Я уже почти скрылась в дверном проеме кухни, когда он меня остановил очередным своим каверзным вопросом:
– Саша, ну не из-за разбитой же чашки вы так расстроились и побледнели, в самом деле? Что-то вспомнилось? Ведь так?
Вот змей, а! Словно насквозь меня видит. И бледность какую-то рассмотреть успел, хотя все время, кажется, взирал на разложенные на столе спички. И про воспоминания мои неспроста спросил. Точно, неспроста! Неужели все мои эмоции так читаемы? Возможно, придется выкручиваться...
– Да, вы правы, вспомнилось, – притормозила я на пороге кухни и обернулась к нему. – Вспомнилось, как Славка любил колотить посуду.

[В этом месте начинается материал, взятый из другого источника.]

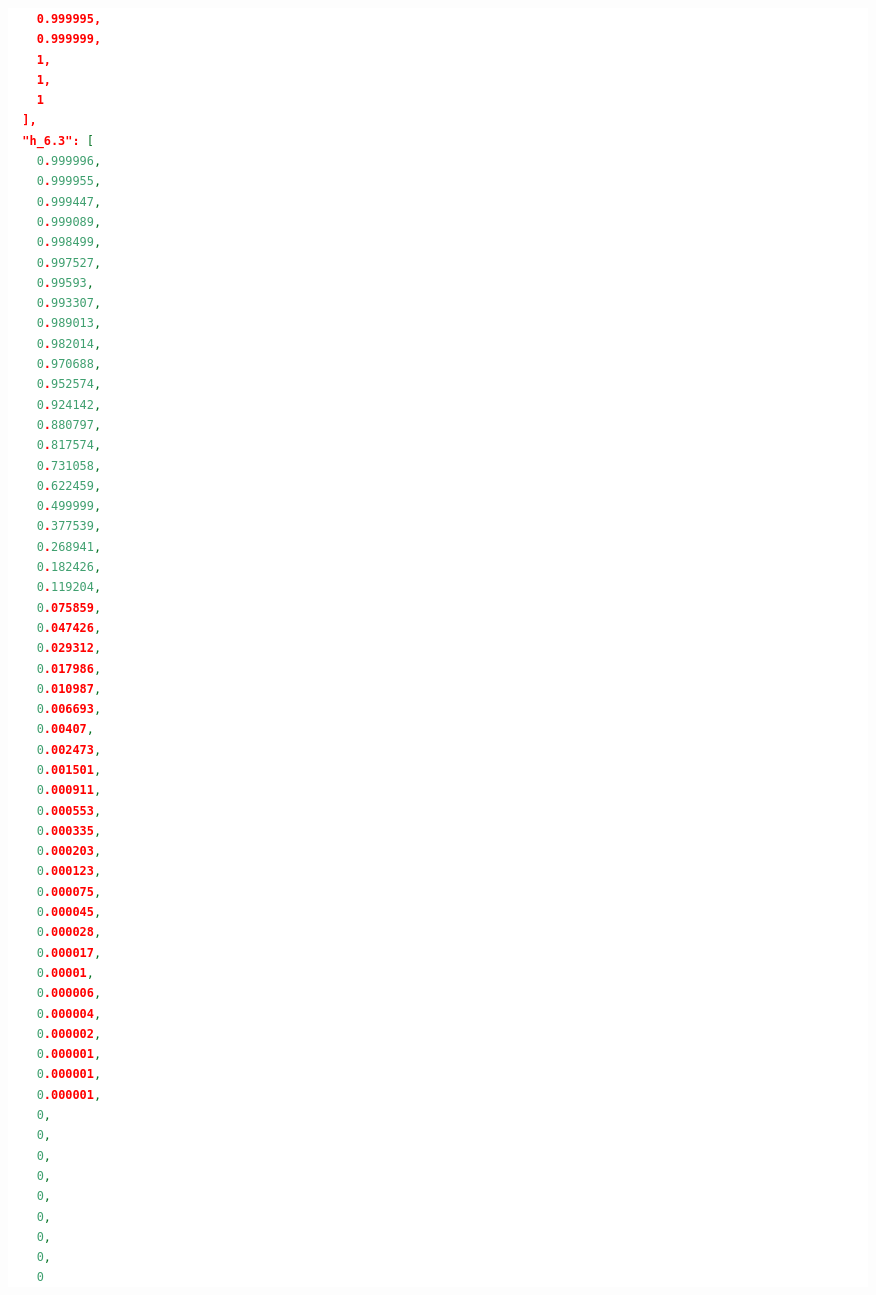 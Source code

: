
 ```json
    0.999995,
    0.999999,
    1,
    1,
    1
  ],
  "h_6.3": [
    0.999996,
    0.999955,
    0.999447,
    0.999089,
    0.998499,
    0.997527,
    0.99593,
    0.993307,
    0.989013,
    0.982014,
    0.970688,
    0.952574,
    0.924142,
    0.880797,
    0.817574,
    0.731058,
    0.622459,
    0.499999,
    0.377539,
    0.268941,
    0.182426,
    0.119204,
    0.075859,
    0.047426,
    0.029312,
    0.017986,
    0.010987,
    0.006693,
    0.00407,
    0.002473,
    0.001501,
    0.000911,
    0.000553,
    0.000335,
    0.000203,
    0.000123,
    0.000075,
    0.000045,
    0.000028,
    0.000017,
    0.00001,
    0.000006,
    0.000004,
    0.000002,
    0.000001,
    0.000001,
    0.000001,
    0,
    0,
    0,
    0,
    0,
    0,
    0,
    0,
    0
```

Стоило мне купить комплект, как он в первый же вечер его «распаривал». Это словно хобби у него такое было – разбить хотя бы одну пару из комплекта...

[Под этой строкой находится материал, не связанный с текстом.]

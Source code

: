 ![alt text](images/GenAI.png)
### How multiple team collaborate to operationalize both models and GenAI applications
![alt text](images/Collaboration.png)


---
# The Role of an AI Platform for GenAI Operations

Это была сущая правда – про Славку. Не та, конечно, которая была нужна сейчас полковнику, но правда, причем спасительная для меня. Та самая, которой я хотела прикрыться, объяснив собственное волнение и чрезмерную бледность. Но вышло это как-то неудачно, и я, вновь копнув больное, неожиданно разревелась. Вот угораздило же меня... И вранье мое правдивое обернулось мне только во вред, и полковник еще этот...

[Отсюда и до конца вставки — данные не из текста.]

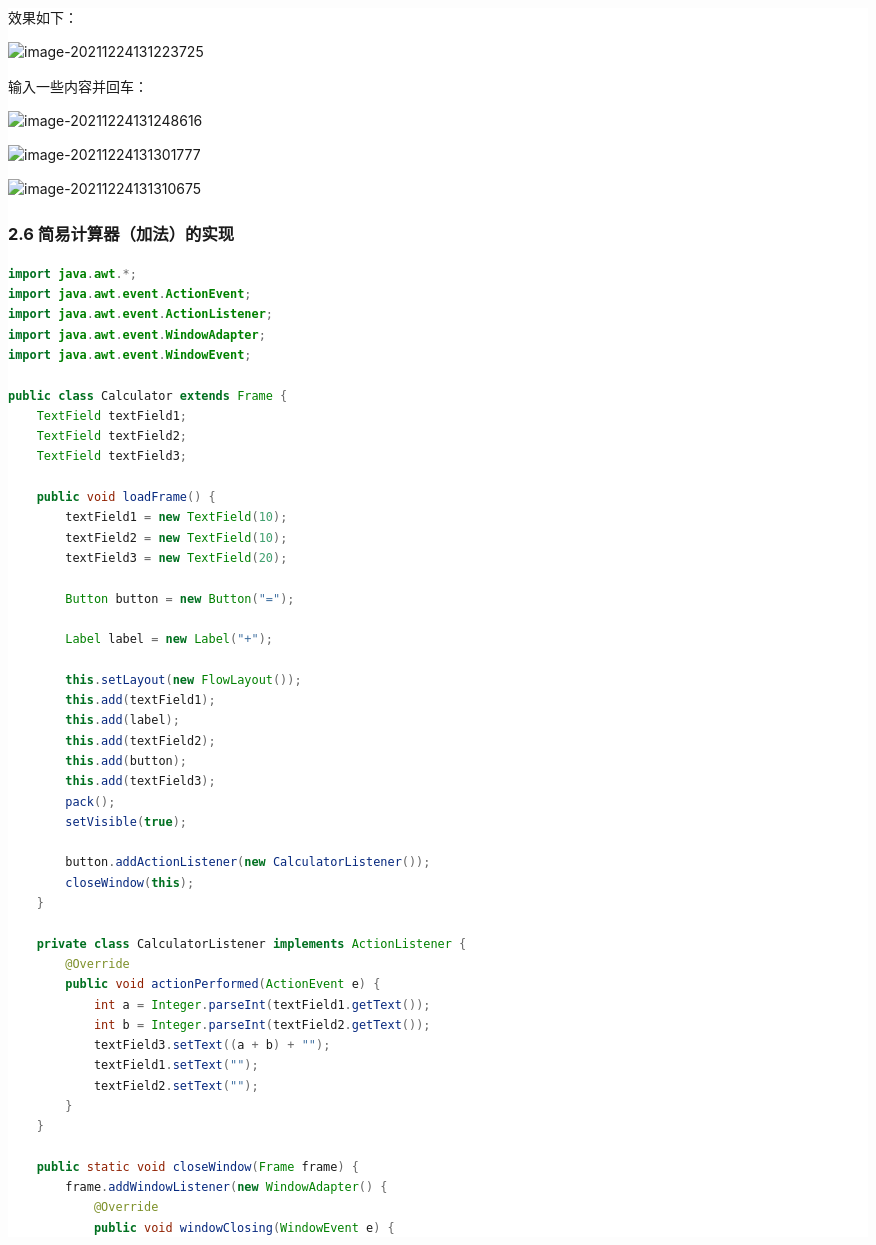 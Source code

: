 
效果如下：

![image-20211224131223725](/FILES/image/d0be7d79.png)

输入一些内容并回车：

![image-20211224131248616](/FILES/image/5248d46e.png)

![image-20211224131301777](/FILES/image/26e52290.png)

![image-20211224131310675](/FILES/image/da800d27.png)

### 2.6 简易计算器（加法）的实现

```java
import java.awt.*;
import java.awt.event.ActionEvent;
import java.awt.event.ActionListener;
import java.awt.event.WindowAdapter;
import java.awt.event.WindowEvent;

public class Calculator extends Frame {
    TextField textField1;
    TextField textField2;
    TextField textField3;

    public void loadFrame() {
        textField1 = new TextField(10);
        textField2 = new TextField(10);
        textField3 = new TextField(20);

        Button button = new Button("=");

        Label label = new Label("+");

        this.setLayout(new FlowLayout());
        this.add(textField1);
        this.add(label);
        this.add(textField2);
        this.add(button);
        this.add(textField3);
        pack();
        setVisible(true);

        button.addActionListener(new CalculatorListener());
        closeWindow(this);
    }

    private class CalculatorListener implements ActionListener {
        @Override
        public void actionPerformed(ActionEvent e) {
            int a = Integer.parseInt(textField1.getText());
            int b = Integer.parseInt(textField2.getText());
            textField3.setText((a + b) + "");
            textField1.setText("");
            textField2.setText("");
        }
    }

    public static void closeWindow(Frame frame) {
        frame.addWindowListener(new WindowAdapter() {
            @Override
            public void windowClosing(WindowEvent e) {
```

Подлетел ко мне, словно брат милосердия. Обнял крепко, пожалуй, излишне крепко. Может, ему это чувство долга продиктовало? Может, по его уставу так положено? Но я его об этом точно не просила. И обнимать меня не просила. И по спине поглаживать. И губами моего виска касаться. И шептать что-то беспрестанно, через слово повторяя: «Саша, Саша, Сашенька...»
Кто его об этом просил, господи? Кто? Никто! Я – так уж точно! Я просто плакала от горя. От горя и еще, наверное, от того, что кое-что начала понимать несколько минут назад. Плакала и почти ничего не замечала. Не замечала, как методичные успокаивающие поглаживания его рук по моей спине несколько изменились. Не замечала, как имя мое стало произноситься им со странным судорожным придыханием. И его губы... Я была абсолютно не виновата в том, что не заметила, как его губы сместились с моего виска и совершенно некстати встретились с моими...
Глава 15
– Это сумасшествие! – Я невидяще смотрела в потолок над диваном, ловила на нем неясные блики заходящего солнца и пыталась переосмыслить то, что только что произошло. – Вы это понимаете? Ну почему вы молчите! Что вы натворили?
– Творили мы это вместе, если я не ошибаюсь, – ответил он мне абсолютно ровным голосом, слез с дивана и, не стыдясь собственной наготы, вышел из гостиной.
Через минуту я услышала шум льющейся воды в ванной.
Сейчас он примет душ, наденет свой халат, что висит слева от двери на гвоздике. И вновь вернется сюда. И вернется он уже не таким, каким был двадцать минут назад: порывистым и неукротимым, не желающим слушать никаких возражений и протестов. Нет, он выйдет оттуда спокойным, может, чуть язвительным. Это нужно ему сейчас. Нужно, чтобы избежать неловкости после всего, что произошло. Чтобы избежать неизбежного объяснения, которое непременно должно состояться. Господи, сколько бы я сейчас отдала, чтобы этого ничего не было! Ни его возвращения, ни его холодных и насмешливых, все понимающих глаз. И уж тем более объяснений! Не нужно было этого ничего сейчас. Ни мне, ни тем более ему. Что произошло, то произошло.
Дикость? Кощунство? Может быть... Но никто из нас двоих, обезумев и шагнув за черту, не посмел остановиться. Мы ухватились друг за друга, как утопающий хватается за соломинку, как умирающий ловит последний глоток воздуха в надежде продлить свою жизнь. Наверное, нам тоже казалось в этот безумный миг, что в нас двоих – спасение друг для друга. Нам некогда было думать тогда, что отрезвляющая пустота непременно наступит и поглотит краткое мгновение сумасшедшего восторга. И вот она наступила. И я не знала теперь, что мне делать, куда девать глаза и что говорить, когда он выйдет из ванной. Так противно и мерзко на душе у меня не было никогда.